Fujitsu Ltd, Japan’s biggest provider of computer services, said the company will miss its annual shipment target for personal computers amid slow demand for Microsoft Corp’s Windows 8 operating system.
Initial demand for the software, introduced in October, is “weak,” Fujitsu president Masami Yamamoto told reporters in Tokyo on Thursday. A slump in demand in Europe resulting from the eurozone sovereign debt crisis will also erode sales he said. PC deliveries for the year ending March 31 next year could be more than 6 million units, compared with an October estimate of 7 million units, he said.
US retail sales of devices running Windows systems fell 21 percent from a year earlier in the four weeks after Microsoft released Windows 8 on Oct. 26, according to a Nov. 29 report by Port Washington, New York-based NPD Group Inc. The decrease has been fueled by a 24 percent drop in sales of notebook computers as customers opt for Apple Inc’s iPad or tablets powered by Google Inc’s Android software.
“We can’t be optimistic about the PC industry,” said Yoshihisa Toyosaki, a Tokyo-based analyst at Architect Grand Design, an electronics research and consulting company. “PC makers’ bet on Windows 8 has failed as cheaper tablet computers are taking away customers.”

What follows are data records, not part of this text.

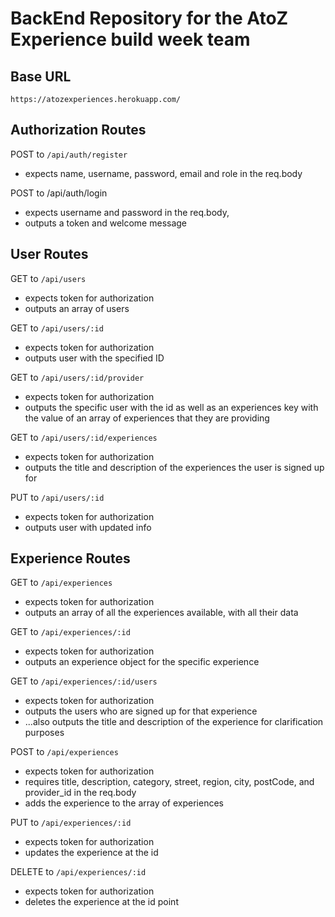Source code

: # BackEnd Repository for the AtoZ Experience build week team

## Base URL

`https://atozexperiences.herokuapp.com/`

## Authorization Routes

POST to `/api/auth/register`

- expects name, username, password, email and role in the req.body

POST to /api/auth/login

- expects username and password in the req.body,
- outputs a token and welcome message

## User Routes

GET to `/api/users`

- expects token for authorization
- outputs an array of users

GET to `/api/users/:id`
- expects token for authorization
- outputs user with the specified ID

GET to `/api/users/:id/provider`

- expects token for authorization
- outputs the specific user with the id as well as an experiences key with the value of an array of experiences that they are providing

GET to `/api/users/:id/experiences`

- expects token for authorization
- outputs the title and description of the experiences the user is signed up for

PUT to `/api/users/:id`
- expects token for authorization
- outputs user with updated info


## Experience Routes

GET to `/api/experiences`

- expects token for authorization
- outputs an array of all the experiences available, with all their data

GET to `/api/experiences/:id`

- expects token for authorization
- outputs an experience object for the specific experience

GET to `/api/experiences/:id/users`

- expects token for authorization
- outputs the users who are signed up for that experience
- ...also outputs the title and description of the experience for clarification purposes

POST to `/api/experiences`

- expects token for authorization
- requires title, description, category, street, region, city,  postCode, and provider_id in the req.body
- adds the experience to the array of experiences

PUT to `/api/experiences/:id`
- expects token for authorization
- updates the experience at the id

DELETE to `/api/experiences/:id`
- expects token for authorization
- deletes the experience at the id point
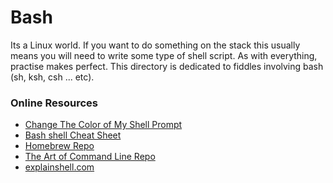 Bash
=====

Its a Linux world. If you want to do something on the stack this usually means you will need to write
some type of shell script.  As with everything, practise makes perfect. This directory is
dedicated to fiddles involving bash (sh, ksh, csh ... etc).


### Online Resources

*   [Change The Color of My Shell Prompt](http://www.cyberciti.biz/faq/bash-shell-change-the-color-of-my-shell-prompt-under-linux-or-unix/)
*   [Bash shell Cheat Sheet](http://cli.learncodethehardway.org/bash_cheat_sheet.pdf)
*   [Homebrew Repo](https://github.com/Homebrew/brew)
*   [The Art of Command Line Repo](https://github.com/jlevy/the-art-of-command-line)
*   [explainshell.com](http://explainshell.com/)





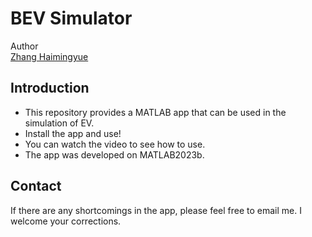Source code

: # BEV Simulator
Author<br>
[Zhang Haimingyue](https://myTristan.github.io/)
<br>

## Introduction
- This repository provides a MATLAB app that can be used in the simulation of EV.  
- Install the app and use!
- You can watch the video to see how to use.
- The app was developed on MATLAB2023b.

## Contact
If there are any shortcomings in the app, please feel free to email me. I welcome your corrections.
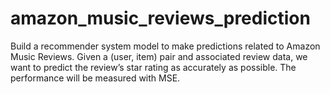 # amazon_music_reviews_prediction
Build a recommender system model to make predictions related to Amazon Music Reviews. Given a (user, item) pair and associated review data, we want to predict the review’s star rating as accurately as possible. The performance will be measured with MSE.
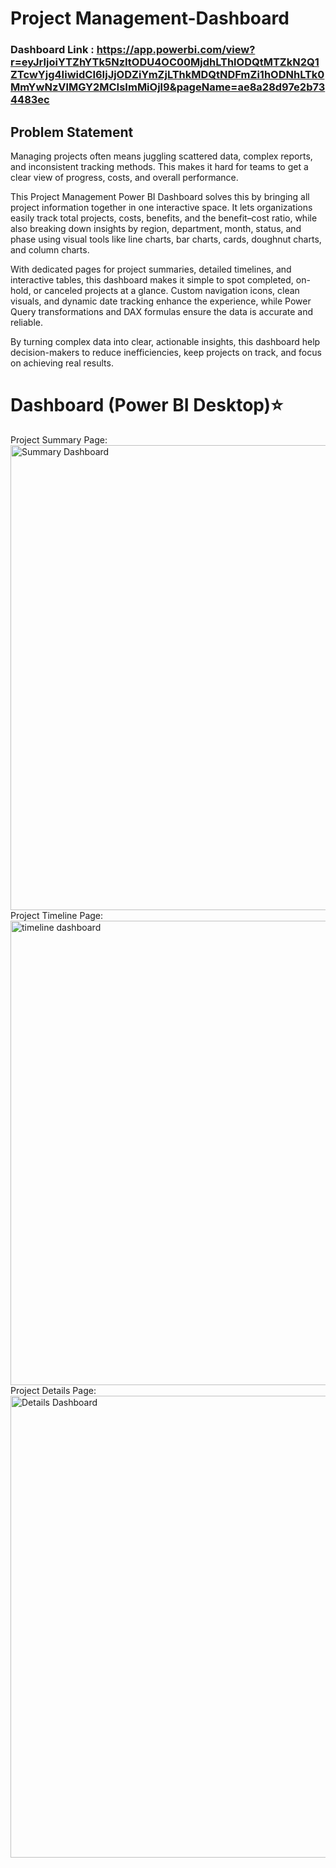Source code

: # Project Management-Dashboard

### Dashboard Link : https://app.powerbi.com/view?r=eyJrIjoiYTZhYTk5NzItODU4OC00MjdhLThlODQtMTZkN2Q1ZTcwYjg4IiwidCI6IjJjODZiYmZjLThkMDQtNDFmZi1hODNhLTk0MmYwNzVlMGY2MCIsImMiOjl9&pageName=ae8a28d97e2b734483ec

## Problem Statement

Managing projects often means juggling scattered data, complex reports, and inconsistent tracking methods. This makes it hard for teams to get a clear view of progress, costs, and overall performance.

This Project Management Power BI Dashboard solves this by bringing all project information together in one interactive space. It lets organizations easily track total projects, costs, benefits, and the benefit–cost ratio, while also breaking down insights by region, department, month, status, and phase using visual tools like line charts, bar charts, cards, doughnut charts, and column charts.

With dedicated pages for project summaries, detailed timelines, and interactive tables, this dashboard makes it simple to spot completed, on-hold, or canceled projects at a glance. Custom navigation icons, clean visuals, and dynamic date tracking enhance the experience, while Power Query transformations and DAX formulas ensure the data is accurate and reliable.

By turning complex data into clear, actionable insights, this dashboard help decision-makers to reduce inefficiencies, keep projects on track, and focus on achieving real results.


 
 # Dashboard (Power BI Desktop)⭐️
 Project Summary Page:
 <img width="1298" height="744" alt="Summary Dashboard" src="https://github.com/user-attachments/assets/63e607c1-0a0c-4fce-bafb-313648e55a9e" />
 Project Timeline Page:
 <img width="1297" height="743" alt="timeline dashboard" src="https://github.com/user-attachments/assets/58226186-753c-4d9c-a778-070c76e13351" />
 Project Details Page:
 <img width="1298" height="739" alt="Details Dashboard" src="https://github.com/user-attachments/assets/e41baef6-ea0f-44ca-845a-b96c0eadc5e0" />
 
 

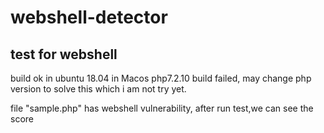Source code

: # webshell-detector

## test for webshell

build ok in ubuntu 18.04
in Macos php7.2.10 build failed, may change php version to solve this which i am not try yet.

file "sample.php" has webshell vulnerability, after run test,we can see the score 
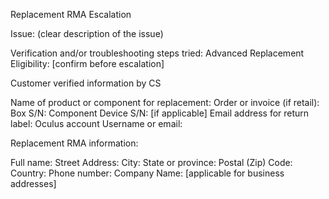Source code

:Replacement RMA Escalation

Issue: (clear description of the issue)

Verification and/or troubleshooting steps tried:
Advanced Replacement Eligibility: [confirm before escalation]

Customer verified information by CS

Name of product or component for replacement:
Order or invoice (if retail):
Box S/N:
Component Device S/N: [if applicable]
Email address for return label:
Oculus account Username or email:

Replacement RMA information:

Full name:
Street Address:
City:
State or province:
Postal (Zip) Code:
Country:
Phone number:
Company Name: [applicable for business addresses]
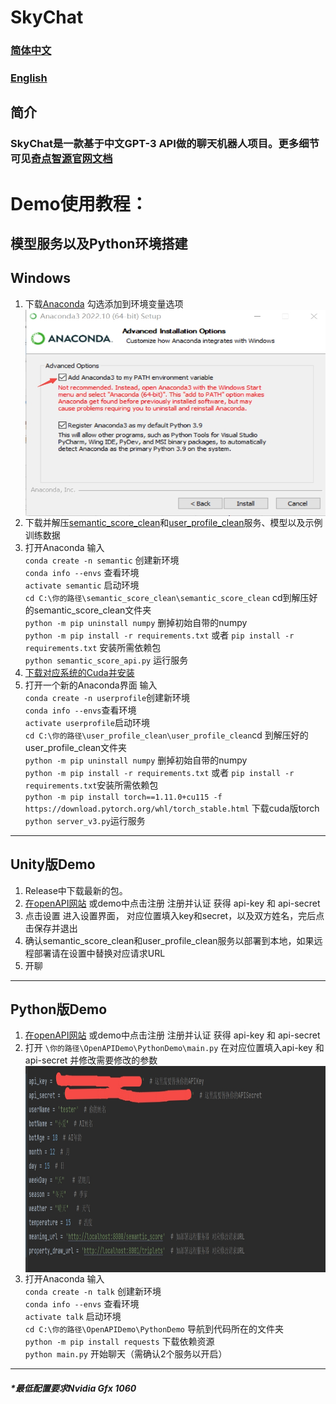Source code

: # SkyChat
### [简体中文](README.CN.md)
### [English](README.md)
## 简介
### SkyChat是一款基于中文GPT-3 API做的聊天机器人项目。更多细节可见[奇点智源官网文档](https://openapi.singularity-ai.com)

# Demo使用教程：
## 模型服务以及Python环境搭建
## Windows
1. 下载[Anaconda](https://www.anaconda.com/) 勾选添加到环境变量选项  
   <img src="./p/2c75f4cd-d1c1-4e9d-96b2-96c4c246c18b.jpeg" width = "500" height = "330" alt="图片名称" align=center />
2. 下载并解压[semantic_score_clean](http://open-dialogue.singularity-ai.com/open_dialogue/share_model/semantic_score_clean.zip)和[user_profile_clean](http://open-dialogue.singularity-ai.com/open_dialogue/share_model/user_profile_clean.zip)服务、模型以及示例训练数据
3. 打开Anaconda 输入  
   `conda create -n semantic` 创建新环境  
   `conda info --envs` 查看环境   
   `activate semantic` 启动环境   
   `cd C:\你的路径\semantic_score_clean\semantic_score_clean` cd到解压好的semantic_score_clean文件夹  
   `python -m pip uninstall numpy` 删掉初始自带的numpy  
   `python -m pip install -r requirements.txt` 或者 `pip install -r requirements.txt` 安装所需依赖包   
   `python semantic_score_api.py` 运行服务
4. [下载对应系统的Cuda并安装](https://developer.nvidia.com/cuda-downloads)
5. 打开一个新的Anaconda界面 输入  
   `conda create -n userprofile`创建新环境  
   `conda info --envs`查看环境   
   `activate userprofile`启动环境   
   `cd C:\你的路径\user_profile_clean\user_profile_clean`cd  到解压好的user_profile_clean文件夹  
   `python -m pip uninstall numpy`  删掉初始自带的numpy   
   `python -m pip install -r requirements.txt` 或者 `pip install -r requirements.txt`安装所需依赖包   
   `python -m pip install torch==1.11.0+cu115 -f https://download.pytorch.org/whl/torch_stable.html` 下载cuda版torch      
   `python server_v3.py`运行服务

***
## Unity版Demo
1.  Release中下载最新的包。
2.  [在openAPI网站](https://openapi.singularity-ai.com/index.html#/login) 或demo中点击注册 注册并认证 获得 api-key 和 api-secret
3.  点击设置 进入设置界面， 对应位置填入key和secret，以及双方姓名，完后点击保存并退出
4.  确认semantic_score_clean和user_profile_clean服务以部署到本地，如果远程部署请在设置中替换对应请求URL
5.  开聊
***
## Python版Demo
1. [在openAPI网站](https://openapi.singularity-ai.com/index.html#/login) 或demo中点击注册 注册并认证 获得 api-key 和 api-secret
2. 打开 `\你的路径\OpenAPIDemo\PythonDemo\main.py` 在对应位置填入api-key 和 api-secret 并修改需要修改的参数
   <img src="./p/ZmTZD3SgRo.jpg" width = "800" height = "330" alt="图片名称" align=center />
3. 打开Anaconda 输入  
   `conda create -n talk` 创建新环境  
   `conda info --envs` 查看环境   
   `activate talk` 启动环境   
   `cd C:\你的路径\OpenAPIDemo\PythonDemo` 导航到代码所在的文件夹  
   `python -m pip install requests` 下载依赖资源  
   `python main.py` 开始聊天（需确认2个服务以开启）
***
##### *最低配置要求Nvidia Gfx 1060
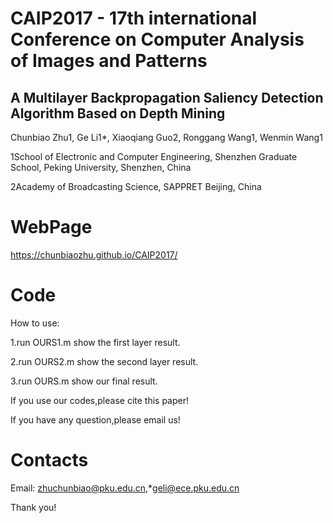 
CAIP2017 - 17th international Conference on Computer Analysis of Images and Patterns
======================================================================
## A Multilayer Backpropagation Saliency Detection Algorithm Based on Depth Mining

Chunbiao Zhu1, Ge Li1*, Xiaoqiang Guo2, Ronggang Wang1, Wenmin Wang1

1School of Electronic and Computer Engineering, Shenzhen Graduate School, Peking University, Shenzhen, China 

2Academy of Broadcasting Science, SAPPRET Beijing, China

WebPage
 ======================================================================
https://chunbiaozhu.github.io/CAIP2017/

Code
 ======================================================================
How to use:

1.run OURS1.m show the first layer result.

2.run OURS2.m show the second layer result.

3.run OURS.m  show our final result.

If you use our codes,please cite this paper!

If you have any question,please email us!

Contacts
================
Email: zhuchunbiao@pku.edu.cn,*geli@ece.pku.edu.cn

Thank you!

Fujitsu is focusing on information technology services, helping it weather a slump in electronics sales that contributed to record losses at Sony Corp, Panasonic Corp and Sharp Corp. Yamamoto said the company does not plan to lower prices for its PCs, which along with mobile phones accounted for a combined 20 percent of Fujitsu’s revenue in the year that ended March 31, according to data compiled by Bloomberg.
“Fujitsu doesn’t plan to join its competitors in discounting [to sustain sales],” Yamamoto said. The company needs to strengthen its services in overseas markets, shifting from a product-focused approach, he said.
The company had said earlier it was counting on shipments in Europe and other overseas markets to account for more than half of total PC sales in the current fiscal year.
Shares in Fujitsu, a supplier to Samsung Electronics Co, fell 0.8 percent to ¥360 at the close of trading on the Tokyo Stock Exchange. The stock has declined 10 percent this year, compared with a 23 percent gain in the benchmark Nikkei 225 Stock Average.
Dell Inc, the world’s third-largest PC maker, said on Dec. 12 it is seeing strong demand for computers and tablets running Windows 8.
Interest in the operating system is “quite high,” Dell chief executive officer Michael Dell said at a conference in Austin, Texas.
Microsoft plans to overhaul how it develops its flagship Windows operating system in a strategic shift aimed at keeping pace with nimbler rivals Apple and Google, people familiar with the matter said last month.
Microsoft aims to upgrade the software more frequently, about once a year, rather than every two or three years as it has done in the past, the people said. The world’s largest software maker has floundered as personal computers, where it has long dominated, have lost ground to the smartphones and tablets championed by Apple and Google.
Fujitsu, the maker of the K supercomputer, will decide on a restructuring plan for its unprofitable chip business by March 31 next year, Yamamoto said, declining to provide details. The company is trying to rely more on other firms to make its chips instead of running its own chip-fabrication plants.